Plus petite que la station spatiale internationale (ISS), elle n'a pas vocation à être occupée de façon permanente mais pourra accueillir jusqu'à 4 astronautes.

Boudé par la Russie, le projet fait l'objet d'un partenariat entre Américains, Européens, Canadiens et Japonais.

Thales Alenia Space (TAS), spécialisé dans les modules spatiaux pressurisés, a été chargé de développer le module d'habitation I-HAB de cette station.

La première tranche du contrat signé par l'ESA pour ce module s'élève à 36 millions d'euros pour un montant global de 327 millions, précise la société commune entre le français Thales et l'italien Leonardo dans un communiqué.

TAS est également chargé de la conception du module Esprit de communication et de ravitaillement de la future station. Le contrat, qui doit être formellement notifié prochainement, s'élève à 295 millions d'euros.

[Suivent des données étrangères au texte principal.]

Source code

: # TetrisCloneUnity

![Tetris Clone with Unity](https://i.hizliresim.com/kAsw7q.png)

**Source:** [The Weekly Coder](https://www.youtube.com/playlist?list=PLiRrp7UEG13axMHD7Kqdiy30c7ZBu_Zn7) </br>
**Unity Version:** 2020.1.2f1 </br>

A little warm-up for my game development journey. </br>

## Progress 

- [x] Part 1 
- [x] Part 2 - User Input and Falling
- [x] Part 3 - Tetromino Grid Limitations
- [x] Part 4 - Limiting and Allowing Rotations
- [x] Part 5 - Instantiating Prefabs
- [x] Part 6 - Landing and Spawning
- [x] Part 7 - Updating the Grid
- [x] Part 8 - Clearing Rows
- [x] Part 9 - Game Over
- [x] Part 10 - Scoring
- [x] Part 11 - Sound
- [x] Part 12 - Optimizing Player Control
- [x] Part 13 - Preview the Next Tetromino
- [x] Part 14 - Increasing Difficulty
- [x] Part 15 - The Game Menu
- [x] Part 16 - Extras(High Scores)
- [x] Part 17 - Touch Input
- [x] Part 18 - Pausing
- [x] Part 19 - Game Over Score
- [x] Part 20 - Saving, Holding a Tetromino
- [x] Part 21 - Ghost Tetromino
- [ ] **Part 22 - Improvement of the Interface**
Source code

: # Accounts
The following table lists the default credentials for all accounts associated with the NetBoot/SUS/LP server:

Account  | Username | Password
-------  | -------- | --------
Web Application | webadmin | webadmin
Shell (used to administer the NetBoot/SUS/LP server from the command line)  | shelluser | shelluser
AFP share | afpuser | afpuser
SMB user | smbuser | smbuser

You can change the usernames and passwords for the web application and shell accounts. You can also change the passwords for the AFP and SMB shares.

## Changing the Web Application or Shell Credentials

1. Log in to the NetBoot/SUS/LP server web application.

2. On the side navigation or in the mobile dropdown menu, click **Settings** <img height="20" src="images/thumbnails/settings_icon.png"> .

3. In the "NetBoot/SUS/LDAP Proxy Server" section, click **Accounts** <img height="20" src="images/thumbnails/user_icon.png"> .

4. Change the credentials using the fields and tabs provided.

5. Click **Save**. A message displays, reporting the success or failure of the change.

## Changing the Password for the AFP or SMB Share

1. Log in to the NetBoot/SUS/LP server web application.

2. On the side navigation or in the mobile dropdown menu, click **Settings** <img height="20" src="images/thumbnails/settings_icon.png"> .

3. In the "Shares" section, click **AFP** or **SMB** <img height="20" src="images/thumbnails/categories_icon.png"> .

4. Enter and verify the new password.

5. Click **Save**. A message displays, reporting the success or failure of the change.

La société doit également fournir pour l'américain Northrop Grumman la structure du module logistique et d'habitation Halo, l'un des premiers à constituer la Gateway.

L'italien Leonardo est pour sa part chargé du laboratoire miniature embarqué à bord de l'atterrisseur lunaire russe Luna-27, selon l'ESA.

S'agissant de Mars, l'exploration "sera marquée par la campagne internationale de retour d'échantillons de Mars (Mars Sample Return)", ajoute-t-elle.

L'agence européenne a ainsi chargé Airbus de développer l'astromobile, le "Sample Fetch Rover", qui ramassera les échantillons prélevés sur Mars par le robot américain Perseverance, qui a décollé fin juillet.

Airbus sera par ailleurs chargé de construire la sonde (Earth Return Orbiter) qui rapportera en 2031 les échantillons sur Terre. La valeur de ce contrat est de 491 millions d'euros.